How do we get a new look at Leonardo, painter of the Mona Lisa?  Through composer Helmut Lachenmann's arresting setting of Leonardo's writing, of course.  Sospeso gives the New York premiere of  "...zwei gefühle...", muzik mit Leonardo on the April 5 concert, with Lachenmann himself as the recitant.

Leonardo da Vinci was born in Italy in 1452 and died in 1519. A painter, draftsman, sculptor, architect, and engineer, his genius, perhaps more than that of any figure, epitomized the Renaissance humanist ideal.

At age 17, Leonardo and his father moved to Florence. In 1472 Leonardo became a member of the painter’s guild of Florence, where he had contact with other great Florentine artists including Michelangelo Buonarroti.

In 1481 Leonardo left Florence for Milan to offer his service to the local Duke. The Milan years saw Leonardo’s decided turn toward scientific studies. He began to pursue these systematically and with such intensity that they demanded more and more of his time and energy and developed into an independent realm of creative productivity. Within him there arose now a growing need to note and write down in literary form every one of his perceptions and experiences. It is a unique phenomenon in the history of art. Undoubtedly, the several treatises on art that appeared or were made available during those decades provided an external stimulus. Leon Battista Alberti’s De re aedificatoria (Ten Books on Architecture) was first printed in 1485; Francesco di Giorgio’s treatise on architecture was available in its first manuscript versions, and Leonardo had received a copy from the author as a gift. Moreover, Piero della Francesca in his De prospectiva pingendi (“On Perspective in Painting”) had provided for his contemporaries a model text on the theory of perspective. Finally, there was the mathematician Lucas Pacioli, who had become an acquaintance of Leonardo’s. In 1494 Pacioli published his Summa de arithmetica geometria proportioni et proportionalità, followed by his Divina proportione (“On Divine Proportion”), for which Leonardo drew figures of symmetrical bodies.

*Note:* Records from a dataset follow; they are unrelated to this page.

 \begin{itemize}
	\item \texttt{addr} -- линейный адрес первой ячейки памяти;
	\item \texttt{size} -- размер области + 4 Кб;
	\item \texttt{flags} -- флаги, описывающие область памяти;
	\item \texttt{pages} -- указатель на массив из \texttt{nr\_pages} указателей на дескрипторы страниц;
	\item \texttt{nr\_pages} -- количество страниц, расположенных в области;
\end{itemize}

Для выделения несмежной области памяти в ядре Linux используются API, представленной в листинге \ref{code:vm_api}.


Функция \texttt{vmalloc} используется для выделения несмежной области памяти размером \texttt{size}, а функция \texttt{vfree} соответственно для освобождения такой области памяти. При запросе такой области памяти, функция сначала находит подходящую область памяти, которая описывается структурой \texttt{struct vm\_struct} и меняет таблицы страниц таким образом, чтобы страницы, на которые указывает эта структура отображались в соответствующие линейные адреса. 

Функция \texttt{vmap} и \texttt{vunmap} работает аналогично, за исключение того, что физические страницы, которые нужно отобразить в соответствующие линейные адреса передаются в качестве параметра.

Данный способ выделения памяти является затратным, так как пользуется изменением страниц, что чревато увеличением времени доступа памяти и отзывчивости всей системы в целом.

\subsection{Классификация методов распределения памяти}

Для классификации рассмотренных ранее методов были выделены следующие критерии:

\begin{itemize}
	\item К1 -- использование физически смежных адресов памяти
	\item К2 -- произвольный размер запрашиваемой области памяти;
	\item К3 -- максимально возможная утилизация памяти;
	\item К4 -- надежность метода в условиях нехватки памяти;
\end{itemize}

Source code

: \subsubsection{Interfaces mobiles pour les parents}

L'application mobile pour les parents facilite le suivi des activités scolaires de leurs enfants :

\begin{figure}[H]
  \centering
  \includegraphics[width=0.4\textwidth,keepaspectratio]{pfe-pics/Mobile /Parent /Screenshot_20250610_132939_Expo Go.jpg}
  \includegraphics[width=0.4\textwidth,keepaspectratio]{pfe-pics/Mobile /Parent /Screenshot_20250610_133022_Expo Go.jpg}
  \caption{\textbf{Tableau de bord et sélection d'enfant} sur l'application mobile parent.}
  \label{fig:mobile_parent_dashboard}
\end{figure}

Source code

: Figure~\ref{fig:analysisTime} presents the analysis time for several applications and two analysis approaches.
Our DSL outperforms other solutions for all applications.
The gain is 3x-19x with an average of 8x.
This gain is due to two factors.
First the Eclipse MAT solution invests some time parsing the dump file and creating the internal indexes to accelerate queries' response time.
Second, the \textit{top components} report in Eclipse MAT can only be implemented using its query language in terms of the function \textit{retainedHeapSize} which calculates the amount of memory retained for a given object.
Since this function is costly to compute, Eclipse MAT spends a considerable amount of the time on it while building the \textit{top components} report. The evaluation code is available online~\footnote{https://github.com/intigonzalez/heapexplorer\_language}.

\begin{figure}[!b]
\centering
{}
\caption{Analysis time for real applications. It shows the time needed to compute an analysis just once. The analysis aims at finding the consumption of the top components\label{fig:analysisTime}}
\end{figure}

In this ambience Leonardo began to nourish the desire to write a theory of art of his own, and there arose in him the far-reaching concept of a “science of painting.” Alberti and Piero della Francesca had already offered proof of the mathematical basis of painting in their analysis of the laws of perspective and proportion and thereby buttressed painting’s claim to being a science. But Leonardo’s claims went much further. Proceeding from the basic conviction that sight is the human being’s most unerring sense organ, yielding immediate, accurate, and reliable data of experience, Leonardo—equating “seeing” with “perceiving”—arrived at a bold conclusion: the painter, doubly endowed with subtle powers of perception and the complete ability to pictorialize them, was the prime person qualified to achieve knowledge by observing and to reproduce that knowledge authentically in a pictorial manner. Hence, Leonardo conceived the staggering plan of observing all objects in the visible world, recognizing their form and structure, and pictorially describing them exactly as they are. Thus, drawing became the chief instrument of his didactic method.

In the years between 1490 and 1495 the great program of Leonardo the writer (author of treatises) began. In it, four main themes, which were to occupy him for the rest of his life, could be discerned and gradually took shape: a treatise on painting, a treatise on architecture, a book on the elements of mechanics, and a broadly outlined work on human anatomy. His geophysical, botanical, hydrological, and aerological researches also belong to this period and constitute parts of the “visible cosmology” that loomed before Leonardo as a distant goal. Against speculative book knowledge, which he scorned, he set irrefutable facts gained from experience—from saper vedere.

All these studies and sketches were written down in Leonardo’s notebooks and on individual sheets of paper. Altogether they add up to thousands of closely written pages abundantly illustrated with sketches—the most voluminous literary legacy any painter has ever left behind. Of more than 40 codices mentioned in the older sources—often, of course, rather inaccurately—21 have survived; these in turn sometimes contain notebooks originally separate and now bound together so that 31 in all have been preserved. To these should be added several large bundles of documents: an omnibus volume in the Biblioteca Ambrosiana, Milan, called Codex Atlanticus because of its size, was collected by the sculptor Pompeo Leoni at the end of the 16th century; its sister volume, after a roundabout journey, fell into the possession of the English crown and was placed in the Royal Library, Windsor Castle. Finally there is the Arundel Manuscript (British Museum, MS. 263), which contains a number of Leonardo’s fascicles on various themes.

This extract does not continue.